A shower of snow sifted off the roof, and I glanced up to see Tarq assisting Loretta down a ladder he’d retrieved from our second storage unit. As soon as her feet hit the ground, she had her arms around me. She was trembling — whether from cold or nerves, I wasn’t sure.
“Darling! I’ve never been so terrified in my life. If Clarice hadn’t—” she pulled back a few inches and caught the corner of her lip between her teeth. “I’m not going to think about that. Did it work? The whole plan?”
“Of course it did.” Clarice returned from rummaging in her suitcase with a bottle of sparkling cider and a stack of red Solo cups. “Hold these.” She thrust the cups Loretta’s direction and started picking the foil seal off the bottle.
And then I laughed. It just bubbled up and out, and I was helpless to stop it. Relief. Fatigue. Adrenaline ebb. I don’t know what it was, but I forgot to keep up my facade as a competent adult for a few minutes. My knees went wobbly.
I finally recovered and accepted a cup of celebratory juice from the perpetually prepared Clarice. But I noticed that she and Tarq and Loretta all had goofy grins on their faces too. Josh’s phone call ended just in time for him to join us, crowded around the tailgate of Tarq’s pickup, in the first toast.

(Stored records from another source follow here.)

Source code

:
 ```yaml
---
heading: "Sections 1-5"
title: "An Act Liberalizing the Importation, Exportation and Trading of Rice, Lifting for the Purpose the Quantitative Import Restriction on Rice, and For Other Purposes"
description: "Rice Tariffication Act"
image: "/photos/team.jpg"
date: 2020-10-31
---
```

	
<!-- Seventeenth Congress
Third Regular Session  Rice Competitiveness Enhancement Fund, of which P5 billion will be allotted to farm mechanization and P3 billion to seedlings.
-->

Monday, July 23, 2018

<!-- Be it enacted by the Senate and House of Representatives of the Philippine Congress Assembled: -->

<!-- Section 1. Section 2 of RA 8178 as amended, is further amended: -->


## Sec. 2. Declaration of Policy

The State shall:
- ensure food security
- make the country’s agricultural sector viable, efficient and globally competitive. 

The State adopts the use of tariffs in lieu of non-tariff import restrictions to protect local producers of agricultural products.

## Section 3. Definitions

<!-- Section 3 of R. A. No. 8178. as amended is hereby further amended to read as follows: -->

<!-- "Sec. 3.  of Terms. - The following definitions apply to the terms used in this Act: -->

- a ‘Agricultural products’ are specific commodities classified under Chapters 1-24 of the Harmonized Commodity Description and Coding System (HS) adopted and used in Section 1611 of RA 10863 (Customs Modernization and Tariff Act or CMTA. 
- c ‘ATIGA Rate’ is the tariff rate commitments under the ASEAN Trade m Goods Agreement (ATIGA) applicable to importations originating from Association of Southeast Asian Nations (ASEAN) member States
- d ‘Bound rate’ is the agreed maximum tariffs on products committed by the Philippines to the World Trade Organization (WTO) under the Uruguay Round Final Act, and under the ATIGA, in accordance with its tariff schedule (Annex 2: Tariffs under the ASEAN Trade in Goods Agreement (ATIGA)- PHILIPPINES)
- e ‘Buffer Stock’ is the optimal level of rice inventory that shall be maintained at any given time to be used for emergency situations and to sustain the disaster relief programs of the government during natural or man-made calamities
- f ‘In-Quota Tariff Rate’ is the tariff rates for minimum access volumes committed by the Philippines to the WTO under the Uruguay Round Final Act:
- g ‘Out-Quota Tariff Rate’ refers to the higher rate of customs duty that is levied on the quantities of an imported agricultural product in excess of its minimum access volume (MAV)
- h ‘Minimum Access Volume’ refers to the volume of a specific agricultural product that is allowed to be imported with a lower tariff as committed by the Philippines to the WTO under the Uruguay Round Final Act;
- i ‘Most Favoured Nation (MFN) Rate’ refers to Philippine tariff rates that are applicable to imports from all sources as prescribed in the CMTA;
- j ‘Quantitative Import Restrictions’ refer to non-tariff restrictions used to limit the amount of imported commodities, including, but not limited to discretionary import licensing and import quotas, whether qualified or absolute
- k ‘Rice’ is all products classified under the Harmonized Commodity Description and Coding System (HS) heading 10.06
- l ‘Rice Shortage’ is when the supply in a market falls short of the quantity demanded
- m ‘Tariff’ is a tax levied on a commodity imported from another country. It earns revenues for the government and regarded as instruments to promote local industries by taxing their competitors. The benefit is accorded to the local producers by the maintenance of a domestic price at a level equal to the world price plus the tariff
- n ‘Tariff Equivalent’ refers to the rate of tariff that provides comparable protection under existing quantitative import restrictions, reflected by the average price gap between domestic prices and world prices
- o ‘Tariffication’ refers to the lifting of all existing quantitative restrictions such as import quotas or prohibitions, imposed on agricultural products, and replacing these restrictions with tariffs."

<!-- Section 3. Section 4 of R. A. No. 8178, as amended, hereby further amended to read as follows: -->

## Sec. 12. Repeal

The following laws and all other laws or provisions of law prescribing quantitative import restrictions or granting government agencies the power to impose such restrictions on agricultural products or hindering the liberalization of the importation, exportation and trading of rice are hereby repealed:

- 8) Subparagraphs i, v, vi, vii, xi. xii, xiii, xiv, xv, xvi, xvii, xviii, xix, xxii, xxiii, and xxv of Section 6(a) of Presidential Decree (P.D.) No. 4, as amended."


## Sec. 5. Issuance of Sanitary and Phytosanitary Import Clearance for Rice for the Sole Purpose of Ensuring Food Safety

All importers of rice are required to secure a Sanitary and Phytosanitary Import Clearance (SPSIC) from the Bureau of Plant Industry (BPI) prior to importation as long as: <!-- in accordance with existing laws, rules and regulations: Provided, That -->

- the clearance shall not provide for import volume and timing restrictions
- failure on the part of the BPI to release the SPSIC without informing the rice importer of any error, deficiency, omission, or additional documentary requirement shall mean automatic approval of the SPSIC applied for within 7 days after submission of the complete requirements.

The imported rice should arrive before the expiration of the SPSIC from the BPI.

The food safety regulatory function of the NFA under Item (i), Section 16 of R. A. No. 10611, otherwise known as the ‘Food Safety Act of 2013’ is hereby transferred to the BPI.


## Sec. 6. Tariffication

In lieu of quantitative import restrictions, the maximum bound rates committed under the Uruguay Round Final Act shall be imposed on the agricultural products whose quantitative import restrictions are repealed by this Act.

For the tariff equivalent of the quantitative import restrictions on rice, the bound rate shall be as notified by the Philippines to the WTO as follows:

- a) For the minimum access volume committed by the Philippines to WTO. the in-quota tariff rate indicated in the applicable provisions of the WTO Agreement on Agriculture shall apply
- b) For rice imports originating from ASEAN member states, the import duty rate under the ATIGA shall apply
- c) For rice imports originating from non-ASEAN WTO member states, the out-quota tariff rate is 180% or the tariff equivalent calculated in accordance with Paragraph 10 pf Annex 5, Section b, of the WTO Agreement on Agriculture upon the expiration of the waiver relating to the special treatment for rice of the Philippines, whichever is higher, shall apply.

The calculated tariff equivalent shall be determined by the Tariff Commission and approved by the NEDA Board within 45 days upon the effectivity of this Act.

“That was my buddy who’s a detective with the Las Vegas PD. They have Kamala and her uncle in protective custody, along with ten othe
r coerced illegal laborers. Kamala was forced to be a—” Josh raised his hand to make quotation marks in the air, “hostess in an unlicensed gambling joint. The workers are feeding the cops a bunch of information, and he thinks there were be several more busts tonight. Breaking up the gang.” Josh tipped his cup against ours with a smile stretching from ear to ear. “Success.”
I took a swig and lifted my cup high. “I’d like to nominate Clarice for the Best-Use-of-a-Gun-So-Far Award.” I wrapped an arm around her shoulders. “Thank you.”
“I was in the mood for a mugging,” Clarice grunted, but I could tell she was pleased.
Josh asked, “What’s the word from Matt?”
“He’s very busy.” I grinned and shook my head. “I think I should give him a few hours before I pester him again.”
“To our master choreographer,” Tarq said, waving his cup in Josh’s direction. “Perfectly diagrammed plan, designed to accommodate all the setbacks we encountered. My hat’s off to you.”
“Here, here,” we all cheered.
“Luck and Lutsenko’s ego,” Josh countered. “Without those two things, we’d have been sunk. And criminals’ innate distrust of each other. I’m not sure Ziggy was betraying his boss, but Lutsenko was willing to believe it. Organized crime is entirely cosmopolitan now, but omertà is dead.” He grinned again. “To the good guys’ advantage.”
“Omertà!” Loretta shouted, giggling.
I’m not sure she knew what it meant, but her enthusiasm was infectious. We were in danger of becoming a raucous bunch.
Clarice leaned against me and muttered, “Don’t look now, but the fuzz is here.”
I did look.
Olive drab suits very few people, but Des is one of them.
I nodded to him. “Cheers.” Which is a really dumb thing to say to an officer of the law. But I was suffering from gratefulness — for many things, not the least of which was that the crates holding my gold bars were hidden from view in the back of storage unit 231 behind Tarq’s pickup.
Des responded with the slightly amused expression that always seems to be on his face in my presence. Clarice pressed a full cup into his hand, and he studied it as though he’d never seen sparkling cider before.